Unfortunately, time does not heal all wounds, but merely covers them with scar tissue. The bursting of the dam flooded me with these unresolved pains of years past. I began to think about whether I would be better off leaving my marriage and seeking my happiness in the wide world. I began to think what it would be like to start “meeting people” again, trying to develop new relationships. In my mind’s eye, I fleshed out the type of woman that I would seek – in addition to being fun, carefree, loving and accepting, I would want to be with someone that is passionate, beautiful, smart, athletic and outdoorsy. My fantasies were wonderfully freeing to explore – I lived entire episodes of life in my mind without any fear – of consequences at home or of rejection “out there”.

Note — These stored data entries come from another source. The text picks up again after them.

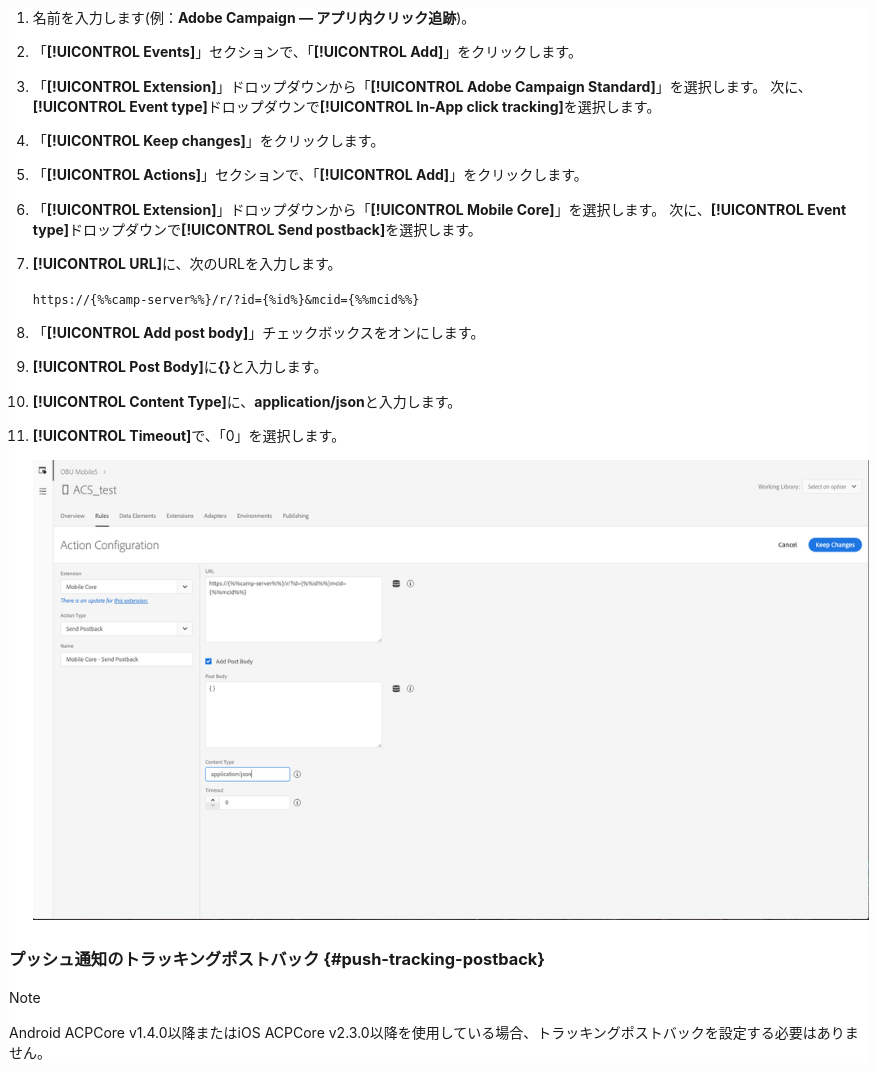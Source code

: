 1. 名前を入力します(例：**Adobe Campaign — アプリ内クリック追跡**)。

1. 「**[!UICONTROL Events]**」セクションで、「**[!UICONTROL Add]**」をクリックします。

1. 「**[!UICONTROL Extension]**」ドロップダウンから「**[!UICONTROL Adobe Campaign Standard]**」を選択します。 次に、**[!UICONTROL Event type]**&#x200B;ドロップダウンで&#x200B;**[!UICONTROL In-App click tracking]**&#x200B;を選択します。

1. 「**[!UICONTROL Keep changes]**」をクリックします。

1. 「**[!UICONTROL Actions]**」セクションで、「**[!UICONTROL Add]**」をクリックします。

1. 「**[!UICONTROL Extension]**」ドロップダウンから「**[!UICONTROL Mobile Core]**」を選択します。 次に、**[!UICONTROL Event type]**&#x200B;ドロップダウンで&#x200B;**[!UICONTROL Send postback]**&#x200B;を選択します。

1. **[!UICONTROL URL]**&#x200B;に、次のURLを入力します。

   ```
   https://{%%camp-server%%}/r/?id={%id%}&mcid={%%mcid%%}
   ```

1. 「**[!UICONTROL Add post body]**」チェックボックスをオンにします。

1. **[!UICONTROL Post Body]**&#x200B;に&#x200B;**{}**&#x200B;と入力します。

1. **[!UICONTROL Content Type]**&#x200B;に、**application/json**&#x200B;と入力します。

1. **[!UICONTROL Timeout]**&#x200B;で、「0」を選択します。

   ![](assets/do-not-localize/rules_3.png)

### プッシュ通知のトラッキングポストバック {#push-tracking-postback}

>[!NOTE]
>
>Android ACPCore v1.4.0以降またはiOS ACPCore v2.3.0以降を使用している場合、トラッキングポストバックを設定する必要はありません。
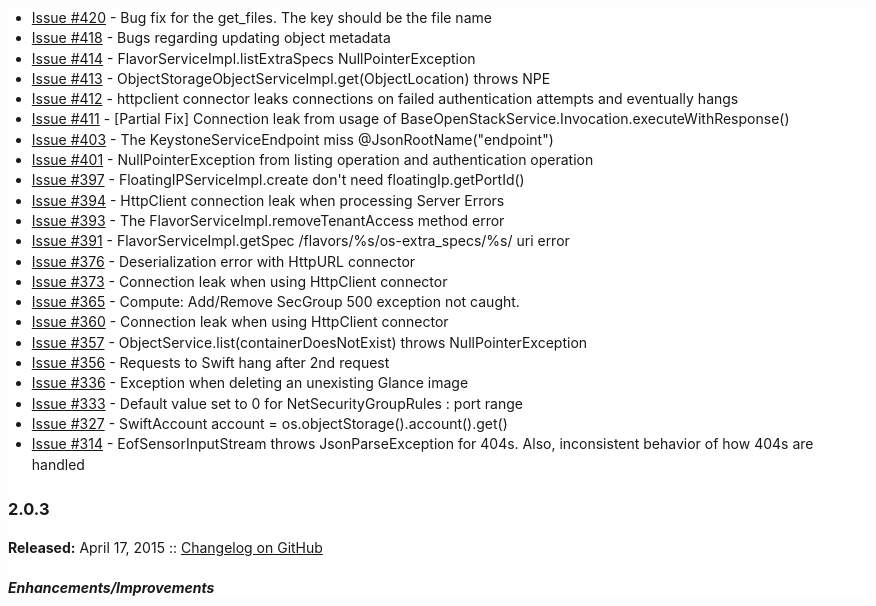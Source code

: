 * [Issue #420](https://github.com/gondor/openstack4j/issues/420) - Bug fix for the get_files. The key should be the file name
* [Issue #418](https://github.com/gondor/openstack4j/issues/418) - Bugs regarding updating object metadata
* [Issue #414](https://github.com/gondor/openstack4j/issues/414) - FlavorServiceImpl.listExtraSpecs NullPointerException
* [Issue #413](https://github.com/gondor/openstack4j/issues/413) - ObjectStorageObjectServiceImpl.get(ObjectLocation) throws NPE 
* [Issue #412](https://github.com/gondor/openstack4j/issues/412) - httpclient connector leaks connections on failed authentication attempts and eventually hangs
* [Issue #411](https://github.com/gondor/openstack4j/issues/411) - [Partial Fix] Connection leak from usage of BaseOpenStackService.Invocation.executeWithResponse()
* [Issue #403](https://github.com/gondor/openstack4j/issues/403) - The KeystoneServiceEndpoint miss @JsonRootName("endpoint")
* [Issue #401](https://github.com/gondor/openstack4j/issues/401) - NullPointerException from listing operation and authentication operation
* [Issue #397](https://github.com/gondor/openstack4j/issues/397) - FloatingIPServiceImpl.create don't need floatingIp.getPortId()
* [Issue #394](https://github.com/gondor/openstack4j/issues/394) - HttpClient connection leak when processing Server Errors
* [Issue #393](https://github.com/gondor/openstack4j/issues/393) - The FlavorServiceImpl.removeTenantAccess method error
* [Issue #391](https://github.com/gondor/openstack4j/issues/391) - FlavorServiceImpl.getSpec /flavors/%s/os-extra_specs/%s/ uri error
* [Issue #376](https://github.com/gondor/openstack4j/issues/376) - Deserialization error with HttpURL connector 
* [Issue #373](https://github.com/gondor/openstack4j/issues/373) - Connection leak when using HttpClient connector
* [Issue #365](https://github.com/gondor/openstack4j/issues/365) - Compute: Add/Remove SecGroup 500 exception not caught.
* [Issue #360](https://github.com/gondor/openstack4j/issues/360) - Connection leak when using HttpClient connector
* [Issue #357](https://github.com/gondor/openstack4j/issues/357) - ObjectService.list(containerDoesNotExist) throws NullPointerException
* [Issue #356](https://github.com/gondor/openstack4j/issues/356) - Requests to Swift hang after 2nd request
* [Issue #336](https://github.com/gondor/openstack4j/issues/336) - Exception when deleting an unexisting Glance image
* [Issue #333](https://github.com/gondor/openstack4j/issues/333) - Default value set to 0 for NetSecurityGroupRules : port range
* [Issue #327](https://github.com/gondor/openstack4j/issues/327) - SwiftAccount account = os.objectStorage().account().get()
* [Issue #314](https://github.com/gondor/openstack4j/issues/314) - EofSensorInputStream throws JsonParseException for 404s. Also, inconsistent behavior of how 404s are handled

### 2.0.3

**Released:** April 17, 2015 :: [Changelog on GitHub](https://github.com/gondor/openstack4j/blob/master/CHANGELOG.md#203)

##### Enhancements/Improvements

At the same time, I contemplated two contemporaneous real-life examples of men who had left their wives and families to seek their happiness with another woman – one with whom I have a close relationship and another whom I read about in an article online. Circumscribing their stories, the takeaway was succinctly put by the man in the online article. He described the crux of his situation to his newfound beau – “The choice is pain or more pain.” I felt for this man. I felt for my friend. I understood exactly how they felt, and I did not and do not fault them for trying to make the right decisions for them and their situations.
I decided to stay with my wife for two reasons. The first is that while I was imagining a wild and carefree life with “the woman of my dreams”, I carried my fantasy to its logical conclusion…the woman of my dreams would ultimately grow restless and say, “Ok. That’s enough. I want a house and kids and to move on to the next stage of life. I feel like I’m stagnating.” Call it a nesting instinct or what you will, but I guarantee you that no matter the relationship, the person you start out with will not long remain that person (and neither will you). In other words, I would end up in exactly the same scenario that I’m in now. And wouldn’t you know it? The woman I described as my “dream woman”? It described none other than my wife. The few characteristics that I felt were lacking were not lacking so much as prevented from expression. Once we began discussing our scabbed-over scars and let go of our pain, we freed ourselves to be for one another what we had always wanted and longed for. It also freed us to be able to say “this is what makes me happy; this is what I need” and to be able to meaningfully sacrifice for one another’s happiness.
The second reason is that I agreed with the man in the internet article: the choice really is between pain and more pain, but his phrasing lacks pronouns. Re-worded, it goes like this: “the choice is my pain or their pain.” Leaving my wife and kids to seek my own happiness at their expense was…unimaginably stupid, so I chose my own pain. And it’s not what you might think. My pain wasn’t begrudgingly accepting a life I didn’t want. It was allowing that part of me to die that mourned the mistakes of my past so that a love for the present could be given space to grow, like an old rotten tree crashing to the forest floor clearing room in the canopy for young shoots to bask in the sun’s radiance.
Hello, my name is Joe, and I work in a button factory. I have a wife, a dog and a family. One day I decided to embrace the pain of my past so that I could finally live in the present. I push the buttons I need to in order to enable my happiness and the happiness of my wife and family and friends. That is my life, and it is enough.